The specific Directive 2000/79/CE does regulates daily rest, breaks, weekly rest periods and length of night work for aviation mobile workers, but in a very general way and it does not regulate stand-by.
On the other hand the Certification Specifications laid down in EASA regulation 83/2014 (FTL) regulates all these aspects in a very specific way. It even stipulates that stand-by time is only partly working time, where as the worker is at the disposal of the employer all the time.
The problem with EASA regulation 83/2014 (FTL) is the legal bases of the regulation. That legal basis is article 91 of the TFEU (The Treaty of the Functioning of the European Union), being Transport and safety only, where as the working time directives 2000/79/CE and 2003/88/CE have Transport (art. 91 of TFEU) and Social Policies (art. 151 of TFEU) as legal basis.
Can a regulation based only on article 91 regulate working conditions of cabin crew such as daily rest, breaks, weekly rest, length of night work and stand-by duty, where as the TFEU stipulates regulations on both transport and social policies?
Apparently an omission has been made by the Commission in respect to the 83/2014 (FTL) regulation.
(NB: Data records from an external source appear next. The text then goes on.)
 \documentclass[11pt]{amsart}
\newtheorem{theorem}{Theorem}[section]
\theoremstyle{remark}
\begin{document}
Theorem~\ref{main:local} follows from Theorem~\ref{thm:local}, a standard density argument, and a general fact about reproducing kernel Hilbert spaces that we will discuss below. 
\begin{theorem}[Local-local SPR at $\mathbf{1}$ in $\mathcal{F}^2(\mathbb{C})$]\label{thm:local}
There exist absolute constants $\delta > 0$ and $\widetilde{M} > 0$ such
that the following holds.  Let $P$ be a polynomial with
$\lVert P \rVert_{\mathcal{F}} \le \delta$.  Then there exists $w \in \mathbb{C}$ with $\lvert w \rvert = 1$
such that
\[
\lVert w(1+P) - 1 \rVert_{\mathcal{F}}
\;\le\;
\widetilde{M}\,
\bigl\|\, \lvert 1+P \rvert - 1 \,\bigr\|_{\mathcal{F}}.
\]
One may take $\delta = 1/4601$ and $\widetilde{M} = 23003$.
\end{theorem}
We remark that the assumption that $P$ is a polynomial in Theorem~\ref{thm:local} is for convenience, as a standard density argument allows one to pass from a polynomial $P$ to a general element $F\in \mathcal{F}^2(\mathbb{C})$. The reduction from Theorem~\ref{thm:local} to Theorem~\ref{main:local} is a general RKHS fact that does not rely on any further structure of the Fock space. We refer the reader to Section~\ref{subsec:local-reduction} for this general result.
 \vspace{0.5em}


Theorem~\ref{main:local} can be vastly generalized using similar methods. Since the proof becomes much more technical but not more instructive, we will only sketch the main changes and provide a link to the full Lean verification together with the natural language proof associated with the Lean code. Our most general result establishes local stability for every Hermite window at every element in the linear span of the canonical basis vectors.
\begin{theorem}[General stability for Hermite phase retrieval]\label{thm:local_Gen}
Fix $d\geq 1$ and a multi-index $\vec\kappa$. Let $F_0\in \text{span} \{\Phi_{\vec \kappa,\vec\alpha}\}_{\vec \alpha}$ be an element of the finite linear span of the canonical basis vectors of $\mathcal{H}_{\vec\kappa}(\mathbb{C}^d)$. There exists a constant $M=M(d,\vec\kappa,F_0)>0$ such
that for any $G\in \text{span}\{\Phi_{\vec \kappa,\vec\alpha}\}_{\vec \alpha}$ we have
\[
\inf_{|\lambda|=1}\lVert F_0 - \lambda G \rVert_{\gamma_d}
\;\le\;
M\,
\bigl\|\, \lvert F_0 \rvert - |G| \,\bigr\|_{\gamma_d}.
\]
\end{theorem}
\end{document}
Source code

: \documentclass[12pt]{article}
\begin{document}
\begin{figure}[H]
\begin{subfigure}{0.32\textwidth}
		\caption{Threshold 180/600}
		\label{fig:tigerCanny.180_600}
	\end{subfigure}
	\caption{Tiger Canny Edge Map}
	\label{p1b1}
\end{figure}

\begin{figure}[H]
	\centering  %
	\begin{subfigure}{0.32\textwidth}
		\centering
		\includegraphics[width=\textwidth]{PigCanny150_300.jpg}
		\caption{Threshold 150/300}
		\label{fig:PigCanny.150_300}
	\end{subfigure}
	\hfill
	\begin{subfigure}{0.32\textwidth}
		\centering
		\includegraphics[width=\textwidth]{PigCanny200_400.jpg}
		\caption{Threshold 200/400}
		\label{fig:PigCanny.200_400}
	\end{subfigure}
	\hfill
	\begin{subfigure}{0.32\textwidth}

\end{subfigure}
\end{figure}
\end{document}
EurECCA is surprised that the Commission did not order that both transport and social policies had to taken into account. The re-opening of the Working Time Directive 2203/88/CE should be seen as an opportunity to also re-open Directive 2000/79/CE.
What should be done?
- Re-open Directive 2000/79/CE to regulate more specifically all social aspects (including art. 3,4,5 and 8 of 2003/88CE and stand-by) of the work of aviation mobile workers in one specific Community Instrument.
- Adapt the Certification Specifications in Regulation 83/2014 (FTL) to comply with Directive 2000/79/CE, thus complying with the legal bases laid down in TFEU respecting both transport and social policies.